Asking open questions to shift into discovery mode

Introducing text mining to our continuous listening strategy – a little case study

So, this is where text mining comes into the picture. The world of data science has increasingly embraced the fact that not all data come in nice rectangular frames with numbers but are often quite verbose. Yet the field of natural language processing, which very much sits at the interface of linguistics, computer science and machine learning, has opened several avenues to process such data in a manageable fashion. Here we’ll take a quick look at an example of one such analysis we did.

  1. Asking our employees about their hybrid work needs

With the recent SARS-CoV-2 pandemic the world saw an unprecedented move to remote work. SAP showed a particularly proactive approach to this challenge and implemented a holistic framework to enable hybrid work outside pandemic times as well, the Pledge to Flex program. In summer this year, a time where most countries abandoned social distancing measures and regulatory prescriptions, we ran Future of Work Pulse to ask our employees how hybrid work is going. An obvious concern in this circumstance is the question of resources. Do employees have everything they need to work in the hybrid world? Well, we asked that with the Likert-rated item “I have all of the resources that I need to successfully transition into a hybrid working set-up.” But what do we do about people who say they don’t have the necessary resources? In normal conversation you would simply ask: “What resources are you currently lacking?” And that’s exactly what we did.

How text mining helped us discover the hot topics

When asking that question, we got hundreds of responses from employees across the globe. We used a machine learning method called Latent Dirichlet Allocation (LDA) for the open comment analysis. LDA is a generative statistical model commonly employed in topic modelling and natural language processing, which aims to discover topics within a collection of documents. It treats each document (in this case, each open comment submitted in response to our question of what resources are lacking) as a mixture of topics, and each topic as a mixture of individual words. Documents may therefore overlap each other in terms of content, mirroring typical use of natural language.  Our analysis suggested that the answers fall into three broad categories:

  1. Guidance on Pledge to Flex implementation

  2. Equipment and workspaces

  3. Internal travel and bringing teams together

Using text mining to find common topics amongst open comments


Making sense of the discoveries

Obviously, it still takes a good old human brain to make sense of the initial output, and then gain real depth in understanding.

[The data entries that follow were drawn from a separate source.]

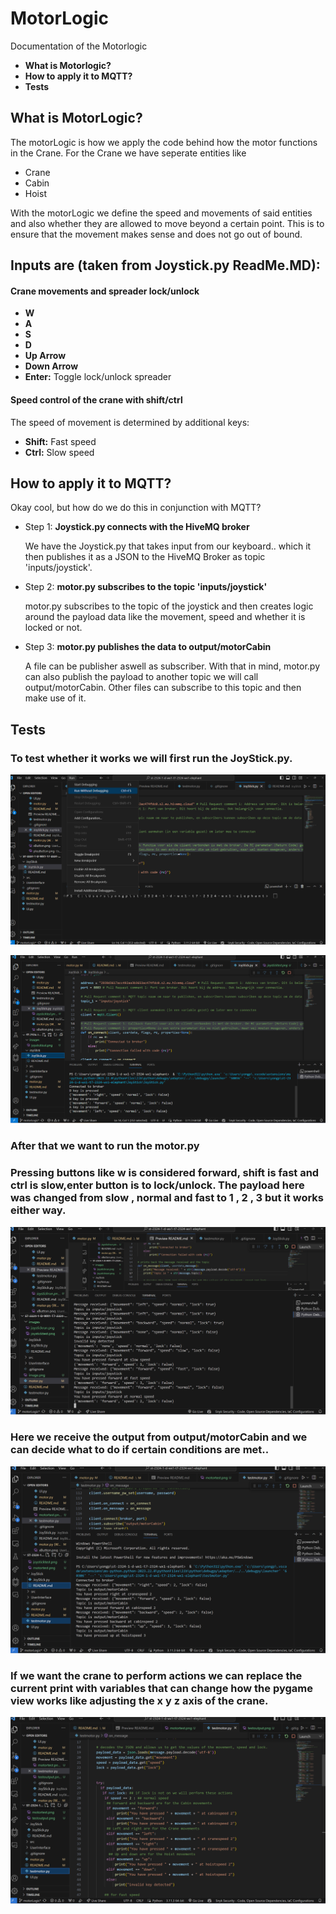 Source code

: # MotorLogic 

Documentation of the Motorlogic
* **What is Motorlogic?**
* **How to apply it to MQTT?**
* **Tests**

## What is MotorLogic?
The motorLogic is how we apply the code behind how the motor functions in the Crane. For the Crane we have seperate entities like
* Crane
* Cabin
* Hoist

With the motorLogic we define the speed and movements of said entities and also whether they are allowed to move beyond a certain point. This is to ensure that the movement makes sense and does not go out of bound.

## Inputs are (taken from Joystick.py ReadMe.MD):
#### Crane movements and spreader lock/unlock

- **W**
- **A**
- **S**
- **D**
- **Up Arrow**
- **Down Arrow**
- **Enter:** Toggle lock/unlock spreader

#### Speed control of the crane with shift/ctrl

The speed of movement is determined by additional keys:

- **Shift:** Fast speed
- **Ctrl:** Slow speed

## How to apply it to MQTT?
Okay cool, but how do we do this in conjunction with MQTT?

* Step 1: **Joystick.py connects with the HiveMQ broker**

    We have the Joystick.py that takes input from our keyboard.. which it then publishes it as a JSON to the HiveMQ Broker as topic 'inputs/joystick'. 

* Step 2: **motor.py subscribes to the topic 'inputs/joystick'**

    motor.py subscribes to the topic of the joystick and then creates logic around the payload data like the movement, speed and whether it is locked or not.

* Step 3: **motor.py publishes the data to output/motorCabin**

    A file can be publisher aswell as subscriber. With that in mind, motor.py can also publish the payload to another topic we will call output/motorCabin. Other files can subscribe to this topic and then make use of it.

## Tests
### To test whether it works we will first run the JoyStick.py.

![Running the JoyStick.py](images/joystickrun.png)

![Testing the Joystick.py](images/joysticktest.png)

### After that we want to run the motor.py
### Pressing buttons like w is considered forward, shift is fast and ctrl is slow,enter button is to lock/unlock. The payload here was changed from slow , normal and fast to 1 , 2 , 3 but it works either way.

![Testing the motor.py](images/motortest.png)

### Here we receive the output from output/motorCabin and we can decide what to do if certain conditions are met..

![Testing the output](images/testoutput.png)

### If we want the crane to perform actions we can replace the current print with variables that can change how the pygame view works like adjusting the x y z axis of the crane.

![code of if statements](images/actions.png)
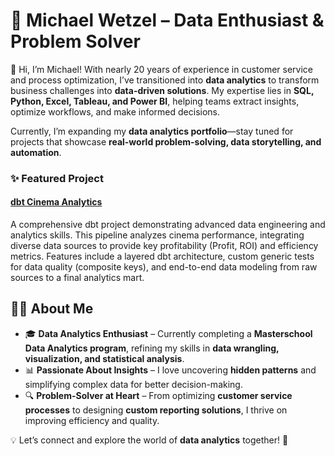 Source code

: # 🚀 **Michael Wetzel – Data Enthusiast & Problem Solver**  

👋 Hi, I’m Michael! With nearly 20 years of experience in customer service and process optimization, I’ve transitioned into **data analytics** to transform business challenges into **data-driven solutions**. My expertise lies in **SQL, Python, Excel, Tableau, and Power BI**, helping teams extract insights, optimize workflows, and make informed decisions.  

Currently, I’m expanding my **data analytics portfolio**—stay tuned for
projects that showcase **real-world problem-solving, data storytelling, and
automation**.

### ✨ Featured Project

#### [dbt Cinema Analytics](https://github.com/MWetz84/dbt-cinema-analytics)
A comprehensive dbt project demonstrating advanced data engineering and
analytics skills. This pipeline analyzes cinema performance, integrating
diverse data sources to provide key profitability (Profit, ROI) and
efficiency metrics. Features include a layered dbt architecture, custom
generic tests for data quality (composite keys), and end-to-end data
modeling from raw sources to a final analytics mart.

## 👨‍💻 **About Me**  

- 🎓 **Data Analytics Enthusiast** – Currently completing a **Masterschool Data Analytics program**, refining my skills in **data wrangling, visualization, and statistical analysis**.  
- 📊 **Passionate About Insights** – I love uncovering **hidden patterns** and simplifying complex data for better decision-making.  
- 🔍 **Problem-Solver at Heart** – From optimizing **customer service processes** to designing **custom reporting solutions**, I thrive on improving efficiency and quality.  

💡 Let’s connect and explore the world of **data analytics** together! 🚀  
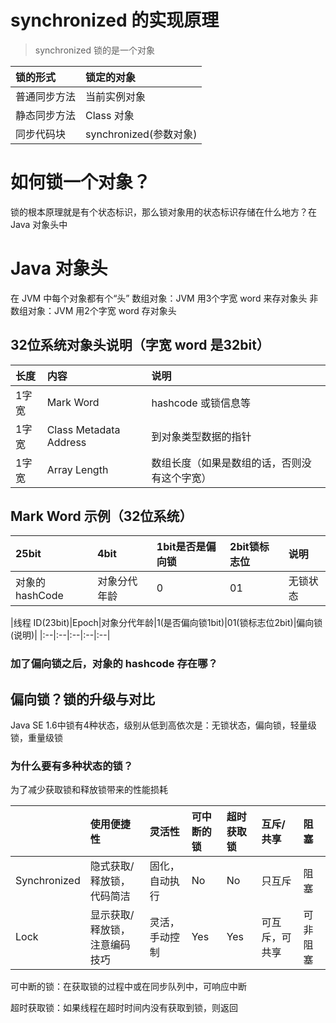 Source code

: 
# synchronized 的实现原理
> synchronized 锁的是一个对象

| 锁的形式|锁定的对象|
|:--|:--|
|普通同步方法|当前实例对象|
|静态同步方法|Class 对象|
|同步代码块|synchronized(参数对象)|

# 如何锁一个对象？
锁的根本原理就是有个状态标识，那么锁对象用的状态标识存储在什么地方？在 Java 对象头中

# Java 对象头
在 JVM 中每个对象都有个“头”
数组对象：JVM 用3个字宽 word 来存对象头
非数组对象：JVM 用2个字宽 word 存对象头

## 32位系统对象头说明（字宽 word 是32bit）
|长度|内容|说明|
|:--|:--|:--|
|1字宽|Mark Word|hashcode 或锁信息等|
|1字宽|Class Metadata Address|到对象类型数据的指针|
|1字宽|Array Length|数组长度（如果是数组的话，否则没有这个字宽）|

## Mark Word 示例（32位系统）

|25bit|4bit|1bit是否是偏向锁|2bit锁标志位|说明|
|:--|:--|:--|:--|:--|
|对象的 hashCode|对象分代年龄|0|01|无锁状态|


|线程 ID(23bit)|Epoch|对象分代年龄|1(是否偏向锁1bit)|01(锁标志位2bit)|偏向锁(说明)|
|:--|:--|:--|:--|:--|

### 加了偏向锁之后，对象的 hashcode 存在哪？

## 偏向锁？锁的升级与对比
Java SE 1.6中锁有4种状态，级别从低到高依次是：无锁状态，偏向锁，轻量级锁，重量级锁

### 为什么要有多种状态的锁？
为了减少获取锁和释放锁带来的性能损耗



| | 使用便捷性 | 灵活性 | 可中断的锁 | 超时获取锁 | 互斥/共享 | 阻塞 |
| :--- | :--- | :--- | :--- | :--- | :--- | :--- |
| Synchronized | 隐式获取/释放锁，代码简洁 | 固化，自动执行 | No | No | 只互斥 | 阻塞 |
| Lock | 显示获取/释放锁，注意编码技巧 | 灵活，手动控制 | Yes | Yes | 可互斥，可共享 | 可非阻塞 |

可中断的锁：在获取锁的过程中或在同步队列中，可响应中断

超时获取锁：如果线程在超时时间内没有获取到锁，则返回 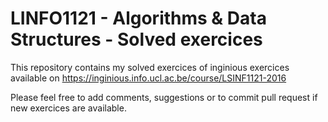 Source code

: # LINFO1121 - Algorithms & Data Structures - Solved exercices

This repository contains my solved exercices of inginious exercices available on https://inginious.info.ucl.ac.be/course/LSINF1121-2016

Please feel free to add comments, suggestions or to commit pull request if new exercices are available.
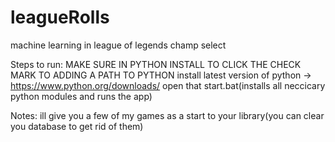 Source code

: # leagueRolls
machine learning in league of legends champ select

Steps to run:
MAKE SURE IN PYTHON INSTALL TO CLICK THE CHECK MARK TO ADDING A PATH TO PYTHON
install latest version of python -> https://www.python.org/downloads/
open that start.bat(installs all neccicary python modules and runs the app)

Notes:
ill give you a few of my games as a start to your library(you can clear you database to get rid of them)


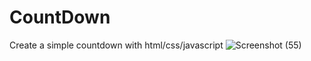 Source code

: # CountDown

Create a simple countdown with html/css/javascript
![Screenshot (55)](https://user-images.githubusercontent.com/74980408/191333480-783ea17b-c010-40f2-91ea-2f91d0f209ae.png)
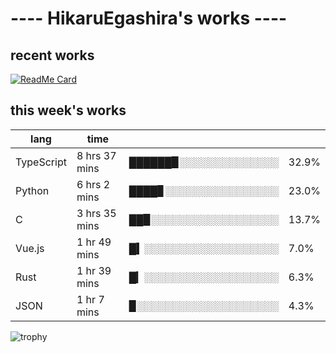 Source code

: # ---- HikaruEgashira's works ----

## recent works

[![ReadMe Card](https://github-readme-stats.vercel.app/api/pin/?username=twin-te&repo=twinte-front)](https://github.com/twin-te/twinte-front)

## this week's works

| lang        | time           |                       |        |
| ----------- | -------------- | --------------------- | ------ |
| TypeScript  | 8 hrs 37 mins  | ██████▉░░░░░░░░░░░░░░ |  32.9% |
| Python      | 6 hrs 2 mins   | ████▊░░░░░░░░░░░░░░░░ |  23.0% |
| C           | 3 hrs 35 mins  | ██▉░░░░░░░░░░░░░░░░░░ |  13.7% |
| Vue.js      | 1 hr 49 mins   | █▍░░░░░░░░░░░░░░░░░░░ |   7.0% |
| Rust        | 1 hr 39 mins   | █▎░░░░░░░░░░░░░░░░░░░ |   6.3% |
| JSON        | 1 hr 7 mins    | ▉░░░░░░░░░░░░░░░░░░░░ |   4.3% |

![trophy](https://github-profile-trophy.vercel.app/?username=HikaruEgashira&theme=flat)
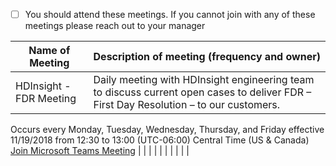 - [ ] You should attend these meetings. If you cannot join with any of these meetings please reach out to your manager


|Name of Meeting| Description of meeting (frequency and owner)|
|--|--|
| HDInsight - FDR Meeting | Daily meeting with HDInsight engineering team to discuss current open cases to deliver FDR – First Day Resolution – to our customers.
Occurs every Monday, Tuesday, Wednesday, Thursday, and Friday effective 11/19/2018 from 12:30 to 13:00 (UTC-06:00) Central Time (US & Canada)
[Join Microsoft Teams Meeting](https://na01.safelinks.protection.outlook.com/?url=https%3A%2F%2Fteams.microsoft.com%2Fl%2Fmeetup-join%2F19%253a6f5704f705e544a88e39f0255ee4ce53%2540thread.skype%2F1542652753718%3Fcontext%3D%257b%2522Tid%2522%253a%252272f988bf-86f1-41af-91ab-2d7cd011db47%2522%252c%2522Oid%2522%253a%252218d7429d-917b-4bba-881a-b254f61f0976%2522%257d&data=02%7C01%7Claurieh%40microsoft.com%7C7fd114d6a1844f432daa08d64fdfe9d7%7C72f988bf86f141af91ab2d7cd011db47%7C1%7C0%7C636784220489609200&sdata=B6ypEYuS4sPxFLjPQD6ysuTHAPmt6yo9qWAMRQydJ%2B0%3D&reserved=0) | 
|  |  |
|  |  |
|  |  |

  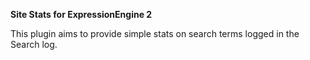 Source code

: **Site Stats for ExpressionEngine 2**

This plugin aims to provide simple stats on search terms logged in the Search log. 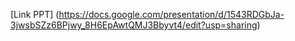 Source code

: [Link PPT] (https://docs.google.com/presentation/d/1543RDGbJa-3jwsbSZz6BPjwy_8H6EpAwtQMJ3Bbyvt4/edit?usp=sharing)
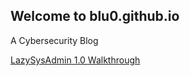 ## Welcome to blu0.github.io

A Cybersecurity Blog

[LazySysAdmin 1.0 Walkthrough](https://blu0.github.io/LSAWalkthrough/)

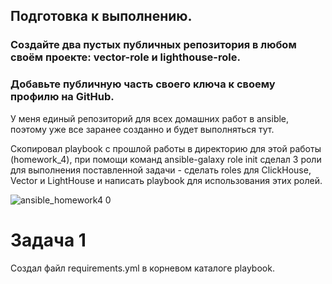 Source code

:## Подготовка к выполнению.

### Создайте два пустых публичных репозитория в любом своём проекте: vector-role и lighthouse-role.
### Добавьте публичную часть своего ключа к своему профилю на GitHub.


У меня единый репозиторий для всех домашних работ в ansible, поэтому уже все заранее созданно и будет выполняться тут.

Скопировал playbook с прошлой работы в директорию для этой работы (homework_4), при помощи команд ansible-galaxy role init сделал 3 роли для выполнения поставленной задачи -  сделать roles для ClickHouse, Vector и LightHouse и написать playbook для использования этих ролей.

![ansible_homework4 0](https://github.com/user-attachments/assets/e6ea984f-1688-4918-b44e-386ba9c09247)


# Задача 1 

Создал файл  requirements.yml в корневом каталоге playbook.
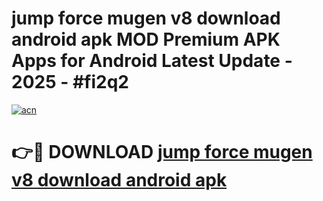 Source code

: # jump force mugen v8 download android apk MOD Premium APK Apps for Android Latest Update - 2025 - #fi2q2

[![acn](https://github.com/user-attachments/assets/0f9c940e-d8b0-45ae-aac7-cd30a18b3e1c)](https://app.mediaupload.pro?title=jump_force_mugen_v8_download_android_apk&ref=20F)

# 👉🔴 DOWNLOAD [jump force mugen v8 download android apk](https://app.mediaupload.pro?title=jump_force_mugen_v8_download_android_apk&ref=20F) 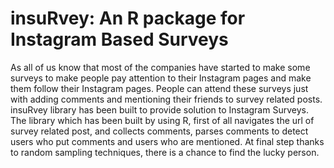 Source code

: # insuRvey: An R package for Instagram Based Surveys


As all of us know that most of the companies have started to make some surveys to make people pay attention to their Instagram pages and make them follow their Instagram pages. People can attend these surveys just with adding comments and mentioning their friends to survey related posts. 
insuRvey library has been built to provide solution to Instagram Surveys. The library which has been built by using R,  first of all navigates the url of survey related post, and collects comments, parses comments to detect users who put comments and users who are mentioned. At final step thanks to random sampling techniques, there is a chance to find the lucky person.

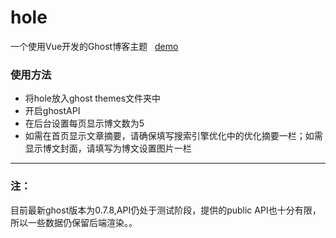 # hole
一个使用Vue开发的Ghost博客主题  
[demo](https://bitibiti.com)  
### 使用方法
* 将hole放入ghost themes文件夹中
* 开启ghostAPI
* 在后台设置每页显示博文数为5
* 如需在首页显示文章摘要，请确保填写搜索引擎优化中的优化摘要一栏；如需显示博文封面，请填写为博文设置图片一栏

---
### 注：
目前最新ghost版本为0.7.8,API仍处于测试阶段，提供的public API也十分有限，所以一些数据仍保留后端渲染。。
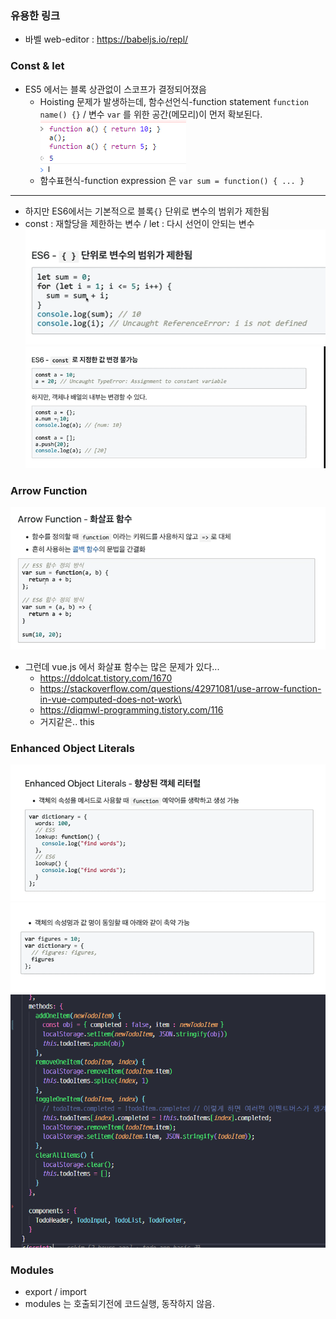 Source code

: ### 유용한 링크
- 바벨 web-editor : https://babeljs.io/repl/

### Const & let
- ES5 에서는 블록 상관없이 스코프가 결정되어졌음
    - Hoisting 문제가 발생하는데, 함수선언식-function statement `function name() {}` / 변수 `var` 를 위한 공간(메모리)이 먼저 확보된다. 
    ![](assets/2022-11-07-16-33-46.png)
    - 함수표현식-function expression 은 `var sum = function() { ... }` 
---

- 하지만 ES6에서는 기본적으로 블록`{}` 단위로 변수의 범위가 제한됨
- const : 재할당을 제한하는 변수 / let : 다시 선언이 안되는 변수
![](assets/2022-11-07-16-39-29.png)
![](assets/2022-11-07-16-43-16.png)


### Arrow Function
![](assets/2022-11-07-16-54-53.png)
- 그런데 vue.js 에서 화살표 함수는 많은 문제가 있다...
  - https://ddolcat.tistory.com/1670
  - https://stackoverflow.com/questions/42971081/use-arrow-function-in-vue-computed-does-not-work\
  - https://diqmwl-programming.tistory.com/116
  - 거지같은.. this

### Enhanced Object Literals 
![](assets/2022-11-07-17-03-49.png)
![](assets/2022-11-07-17-06-32.png)
![](assets/2022-11-07-17-07-11.png)

### Modules
- export / import
- modules 는 호출되기전에 코드실행, 동작하지 않음.
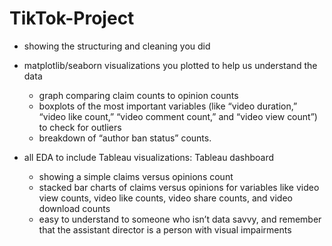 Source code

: # TikTok-Project



- showing the structuring and cleaning you did
- matplotlib/seaborn visualizations you plotted to help us understand the data
  - graph comparing claim counts to opinion counts
  - boxplots of the most important variables (like “video duration,” “video like count,” “video comment count,” and “video view count”) to check for outliers
  - breakdown of “author ban status” counts.
    
- all EDA to include Tableau visualizations: Tableau dashboard
  - showing a simple claims versus opinions count
  - stacked bar charts of claims versus opinions for variables like video view counts, video like counts, video share counts, and video download counts
  - easy to understand to someone who isn’t data savvy, and remember that the assistant director is a person with visual impairments
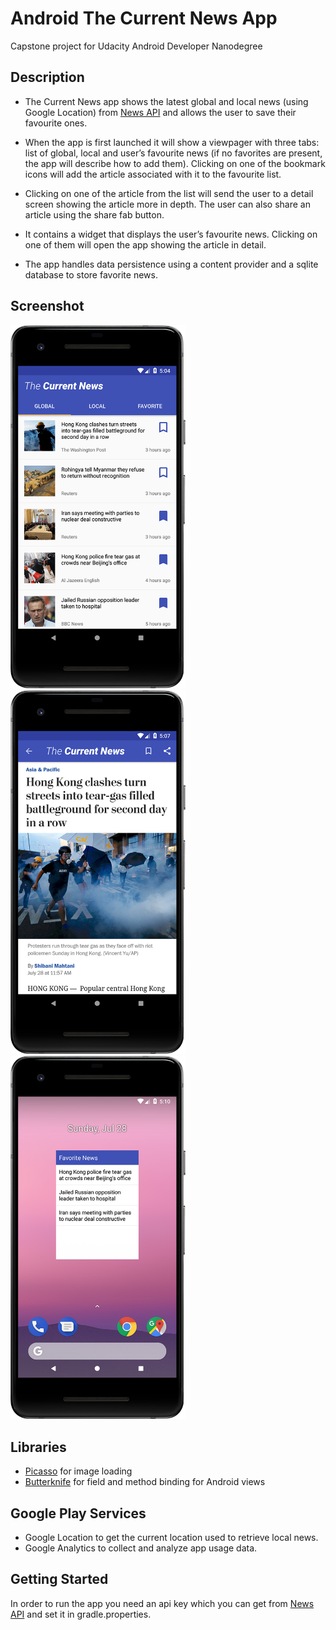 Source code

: # Android The Current News App
Capstone project for Udacity Android Developer Nanodegree
## Description
- The Current News app shows the latest global and local news (using Google Location) from <a href="https://newsapi.org" target="_blank">News API</a> and allows the user to save their favourite ones.

- When the app is first launched it will show a viewpager with three tabs: list of global, local and user’s favourite news (if no favorites are present, the app will describe how to add them). Clicking on one of the bookmark icons will add the article associated with it to the favourite list.
- Clicking on one of the article from the list will send the user to a detail screen showing the article more in depth. The user can also share an article using the share fab button.
-	It  contains a widget that displays the user’s favourite news. Clicking on one of them will open the app showing the article in detail.
-	The app handles data persistence using a content provider and a sqlite database to store favorite news.
## Screenshot
<img src="https://github.com/simoneconigliaro/android_the_current_news/blob/master/Screenshot_1.png" width="280"/> <img src="https://github.com/simoneconigliaro/android_the_current_news/blob/master/Screenshot_2.png" width="280"/> <img src="https://github.com/simoneconigliaro/android_the_current_news/blob/master/Screenshot_3.png" width="280"/>

## Libraries
- [Picasso](http://square.github.io/picasso/) for image loading
- [Butterknife](https://jakewharton.github.io/butterknife/) for field and method binding for Android views

## Google Play Services
- Google Location to get the current location used to retrieve local news.
- Google Analytics to collect and analyze app usage data.

## Getting Started
In order to run the app you need an api key which you can get from <a href="https://newsapi.org/register" target="_blank">News API</a> and set it in gradle.properties.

The model provides the user with the most common terms associated with each topic (but they may pop up in different topics, e.g., the term “hybrid”). But one particularly cool feature of LDA is that it estimates the probability that a particular comment has been “generated” by a particular topic. This means it is possible to sort the comments by their probability of belonging to a topic, look at the top comments for each topic and thereby make more sense of what the LDA believes is happening. Basically, an easy way to get the comments most closely related to a topic. Alternatively, we can look at which topics appear most frequently, or see how positive or negative the emotional tone of comments within topics.

Bringing it together

Text mining and topic modelling methods can be a great way to make more sense of open comments in surveys more quickly. They don’t take away all the work and ultimately the comments to need to be read carefully to really understand what’s going on, but text mining methods provide a great entrance into understanding employee needs better and arriving at a bird’s eye view more quickly and more objectively than assigning topic categories completely manually. Most importantly, it allows for more open questions in surveys, knowing that even if comments are in the thousands, we can do them justice. We can discover what drives employees, what worries they have and what actions can we take based on those insights to best support them. We can ask them in the same way you would ask a colleague, but in the Future of Work we can listen to the responses of thousands of colleagues at the same time.